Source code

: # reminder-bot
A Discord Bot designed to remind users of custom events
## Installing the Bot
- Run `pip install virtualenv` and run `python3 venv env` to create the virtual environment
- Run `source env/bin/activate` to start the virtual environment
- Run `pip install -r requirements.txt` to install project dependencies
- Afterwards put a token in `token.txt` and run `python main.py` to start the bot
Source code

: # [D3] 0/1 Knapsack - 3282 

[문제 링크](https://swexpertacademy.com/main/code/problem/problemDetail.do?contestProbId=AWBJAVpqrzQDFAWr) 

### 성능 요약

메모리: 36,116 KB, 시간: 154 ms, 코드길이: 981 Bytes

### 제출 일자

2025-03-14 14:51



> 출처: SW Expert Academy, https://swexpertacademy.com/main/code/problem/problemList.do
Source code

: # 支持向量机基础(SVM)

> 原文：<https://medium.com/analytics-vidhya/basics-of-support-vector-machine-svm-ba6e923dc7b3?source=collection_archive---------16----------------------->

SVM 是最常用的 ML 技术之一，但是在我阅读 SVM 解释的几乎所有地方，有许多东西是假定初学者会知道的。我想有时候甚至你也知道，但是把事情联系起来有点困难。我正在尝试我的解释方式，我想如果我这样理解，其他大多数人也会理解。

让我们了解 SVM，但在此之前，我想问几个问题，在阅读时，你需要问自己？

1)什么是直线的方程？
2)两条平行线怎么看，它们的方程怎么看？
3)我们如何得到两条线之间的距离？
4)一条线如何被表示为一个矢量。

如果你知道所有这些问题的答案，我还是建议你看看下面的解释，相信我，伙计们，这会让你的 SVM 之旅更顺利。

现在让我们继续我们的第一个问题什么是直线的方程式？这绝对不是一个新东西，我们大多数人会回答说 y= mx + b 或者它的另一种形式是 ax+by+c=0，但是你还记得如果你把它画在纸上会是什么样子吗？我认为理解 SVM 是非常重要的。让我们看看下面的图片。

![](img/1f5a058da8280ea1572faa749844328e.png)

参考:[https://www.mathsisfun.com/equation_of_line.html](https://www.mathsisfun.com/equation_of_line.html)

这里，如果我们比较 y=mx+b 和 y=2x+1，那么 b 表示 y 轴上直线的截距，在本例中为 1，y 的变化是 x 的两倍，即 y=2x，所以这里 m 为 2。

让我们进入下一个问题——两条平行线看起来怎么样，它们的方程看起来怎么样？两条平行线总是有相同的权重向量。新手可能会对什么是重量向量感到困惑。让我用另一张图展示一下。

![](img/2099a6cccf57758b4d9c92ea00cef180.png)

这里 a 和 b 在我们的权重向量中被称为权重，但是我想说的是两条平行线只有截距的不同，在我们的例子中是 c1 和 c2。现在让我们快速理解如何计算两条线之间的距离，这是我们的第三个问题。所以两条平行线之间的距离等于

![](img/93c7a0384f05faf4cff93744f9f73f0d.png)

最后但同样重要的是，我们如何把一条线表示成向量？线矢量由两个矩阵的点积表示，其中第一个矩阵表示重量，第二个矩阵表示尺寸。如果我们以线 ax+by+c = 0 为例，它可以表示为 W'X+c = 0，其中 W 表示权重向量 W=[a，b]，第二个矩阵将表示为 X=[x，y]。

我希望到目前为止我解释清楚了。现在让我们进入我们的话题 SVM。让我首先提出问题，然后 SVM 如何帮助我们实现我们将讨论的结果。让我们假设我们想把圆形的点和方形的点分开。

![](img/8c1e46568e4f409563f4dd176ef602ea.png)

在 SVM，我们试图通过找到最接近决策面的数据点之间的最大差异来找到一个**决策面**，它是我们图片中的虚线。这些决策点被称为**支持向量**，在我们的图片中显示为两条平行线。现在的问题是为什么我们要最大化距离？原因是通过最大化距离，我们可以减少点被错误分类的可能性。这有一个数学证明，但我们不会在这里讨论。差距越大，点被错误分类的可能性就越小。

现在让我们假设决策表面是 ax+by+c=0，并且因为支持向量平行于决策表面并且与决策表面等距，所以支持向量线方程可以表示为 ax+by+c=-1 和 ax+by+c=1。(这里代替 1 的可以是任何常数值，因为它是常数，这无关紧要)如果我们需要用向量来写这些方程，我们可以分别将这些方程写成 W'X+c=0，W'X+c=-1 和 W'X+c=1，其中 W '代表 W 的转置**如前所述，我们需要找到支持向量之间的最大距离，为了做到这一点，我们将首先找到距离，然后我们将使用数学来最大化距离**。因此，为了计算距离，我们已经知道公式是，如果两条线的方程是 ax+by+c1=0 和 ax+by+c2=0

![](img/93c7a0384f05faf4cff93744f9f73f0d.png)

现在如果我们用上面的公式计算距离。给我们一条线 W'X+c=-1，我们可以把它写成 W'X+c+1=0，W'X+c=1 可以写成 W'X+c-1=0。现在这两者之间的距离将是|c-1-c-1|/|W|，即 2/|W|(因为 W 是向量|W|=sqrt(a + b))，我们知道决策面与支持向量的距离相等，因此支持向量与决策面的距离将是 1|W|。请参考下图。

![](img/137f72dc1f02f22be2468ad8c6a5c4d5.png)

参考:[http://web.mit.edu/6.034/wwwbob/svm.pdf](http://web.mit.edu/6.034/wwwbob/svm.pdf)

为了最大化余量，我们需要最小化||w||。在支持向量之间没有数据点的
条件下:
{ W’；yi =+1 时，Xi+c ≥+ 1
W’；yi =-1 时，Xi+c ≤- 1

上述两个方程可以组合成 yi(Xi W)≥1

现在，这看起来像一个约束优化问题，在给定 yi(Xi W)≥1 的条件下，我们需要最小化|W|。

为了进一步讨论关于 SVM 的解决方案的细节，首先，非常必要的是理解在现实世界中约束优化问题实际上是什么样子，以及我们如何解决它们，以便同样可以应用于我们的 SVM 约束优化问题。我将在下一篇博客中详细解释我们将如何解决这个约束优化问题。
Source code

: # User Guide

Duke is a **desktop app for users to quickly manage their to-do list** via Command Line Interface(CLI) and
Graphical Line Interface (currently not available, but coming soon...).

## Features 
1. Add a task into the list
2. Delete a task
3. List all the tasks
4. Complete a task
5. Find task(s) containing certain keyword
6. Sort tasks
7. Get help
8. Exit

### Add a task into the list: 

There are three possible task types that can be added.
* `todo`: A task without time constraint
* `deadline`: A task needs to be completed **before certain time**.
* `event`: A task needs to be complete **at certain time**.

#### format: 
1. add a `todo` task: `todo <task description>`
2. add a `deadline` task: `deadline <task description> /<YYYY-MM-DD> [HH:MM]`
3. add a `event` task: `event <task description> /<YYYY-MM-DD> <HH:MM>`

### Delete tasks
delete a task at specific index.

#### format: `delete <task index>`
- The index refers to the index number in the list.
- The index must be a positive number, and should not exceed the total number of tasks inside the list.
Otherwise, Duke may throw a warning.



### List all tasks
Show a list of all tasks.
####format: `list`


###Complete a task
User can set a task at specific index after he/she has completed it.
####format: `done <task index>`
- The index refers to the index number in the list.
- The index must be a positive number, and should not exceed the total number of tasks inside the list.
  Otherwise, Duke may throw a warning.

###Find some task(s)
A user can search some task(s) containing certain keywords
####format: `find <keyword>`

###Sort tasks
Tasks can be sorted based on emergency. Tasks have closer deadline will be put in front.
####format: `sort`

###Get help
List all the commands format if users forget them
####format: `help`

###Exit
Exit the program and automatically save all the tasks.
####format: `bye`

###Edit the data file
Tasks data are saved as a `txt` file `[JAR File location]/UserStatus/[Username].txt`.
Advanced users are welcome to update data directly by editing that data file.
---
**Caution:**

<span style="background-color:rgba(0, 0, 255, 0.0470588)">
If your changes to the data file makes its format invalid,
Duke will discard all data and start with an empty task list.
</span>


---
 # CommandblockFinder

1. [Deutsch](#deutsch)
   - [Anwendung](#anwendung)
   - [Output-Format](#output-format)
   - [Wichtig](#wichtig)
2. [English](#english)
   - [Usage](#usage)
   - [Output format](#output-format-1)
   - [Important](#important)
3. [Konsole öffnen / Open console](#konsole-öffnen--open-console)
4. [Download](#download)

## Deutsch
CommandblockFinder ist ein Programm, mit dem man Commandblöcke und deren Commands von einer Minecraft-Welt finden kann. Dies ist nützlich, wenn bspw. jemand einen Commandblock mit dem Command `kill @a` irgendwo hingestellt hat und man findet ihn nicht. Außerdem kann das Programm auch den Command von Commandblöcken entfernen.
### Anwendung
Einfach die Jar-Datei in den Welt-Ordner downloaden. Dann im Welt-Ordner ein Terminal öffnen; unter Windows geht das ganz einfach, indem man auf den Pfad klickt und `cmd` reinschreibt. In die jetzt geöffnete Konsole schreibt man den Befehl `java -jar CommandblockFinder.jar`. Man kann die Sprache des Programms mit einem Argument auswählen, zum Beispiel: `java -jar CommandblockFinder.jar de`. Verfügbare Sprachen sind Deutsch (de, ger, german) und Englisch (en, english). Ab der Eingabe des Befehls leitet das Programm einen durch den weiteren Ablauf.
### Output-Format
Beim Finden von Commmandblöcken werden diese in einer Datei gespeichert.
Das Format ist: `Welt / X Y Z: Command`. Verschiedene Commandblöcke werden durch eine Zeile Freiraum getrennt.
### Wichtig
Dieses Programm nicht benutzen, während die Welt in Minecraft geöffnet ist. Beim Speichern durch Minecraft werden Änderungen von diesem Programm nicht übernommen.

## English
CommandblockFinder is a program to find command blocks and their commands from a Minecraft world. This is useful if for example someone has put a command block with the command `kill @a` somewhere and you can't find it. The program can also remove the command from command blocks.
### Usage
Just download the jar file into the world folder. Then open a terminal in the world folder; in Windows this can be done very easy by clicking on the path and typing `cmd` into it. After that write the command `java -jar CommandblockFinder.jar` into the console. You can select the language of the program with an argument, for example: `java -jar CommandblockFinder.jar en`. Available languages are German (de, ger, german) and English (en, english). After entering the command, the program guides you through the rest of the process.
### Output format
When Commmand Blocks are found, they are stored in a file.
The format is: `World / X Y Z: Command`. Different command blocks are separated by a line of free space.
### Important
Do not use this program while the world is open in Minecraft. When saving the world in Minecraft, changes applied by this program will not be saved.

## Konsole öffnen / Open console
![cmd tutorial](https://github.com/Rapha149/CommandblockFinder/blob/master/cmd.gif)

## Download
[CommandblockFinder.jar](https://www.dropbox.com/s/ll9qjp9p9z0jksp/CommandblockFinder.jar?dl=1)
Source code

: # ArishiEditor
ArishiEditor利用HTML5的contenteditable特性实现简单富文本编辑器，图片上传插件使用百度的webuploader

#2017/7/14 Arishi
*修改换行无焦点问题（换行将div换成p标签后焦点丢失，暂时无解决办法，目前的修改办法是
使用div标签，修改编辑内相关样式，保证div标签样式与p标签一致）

# PROBLEM DETAILS:
From the first line of the listing above to the line that contains "4)一条线如何被表示为一个矢量。", inclusive, restate every line word for word. Nothing else belongs in the answer.

# OUTPUT FOR THIS TASK:
Source code

: # reminder-bot
A Discord Bot designed to remind users of custom events
## Installing the Bot
- Run `pip install virtualenv` and run `python3 venv env` to create the virtual environment
- Run `source env/bin/activate` to start the virtual environment
- Run `pip install -r requirements.txt` to install project dependencies
- Afterwards put a token in `token.txt` and run `python main.py` to start the bot
Source code

: # [D3] 0/1 Knapsack - 3282 

[문제 링크](https://swexpertacademy.com/main/code/problem/problemDetail.do?contestProbId=AWBJAVpqrzQDFAWr) 

### 성능 요약

메모리: 36,116 KB, 시간: 154 ms, 코드길이: 981 Bytes

### 제출 일자

2025-03-14 14:51



> 출처: SW Expert Academy, https://swexpertacademy.com/main/code/problem/problemList.do
Source code

: # 支持向量机基础(SVM)

> 原文：<https://medium.com/analytics-vidhya/basics-of-support-vector-machine-svm-ba6e923dc7b3?source=collection_archive---------16----------------------->

SVM 是最常用的 ML 技术之一，但是在我阅读 SVM 解释的几乎所有地方，有许多东西是假定初学者会知道的。我想有时候甚至你也知道，但是把事情联系起来有点困难。我正在尝试我的解释方式，我想如果我这样理解，其他大多数人也会理解。

让我们了解 SVM，但在此之前，我想问几个问题，在阅读时，你需要问自己？

1)什么是直线的方程？
2)两条平行线怎么看，它们的方程怎么看？
3)我们如何得到两条线之间的距离？
4)一条线如何被表示为一个矢量。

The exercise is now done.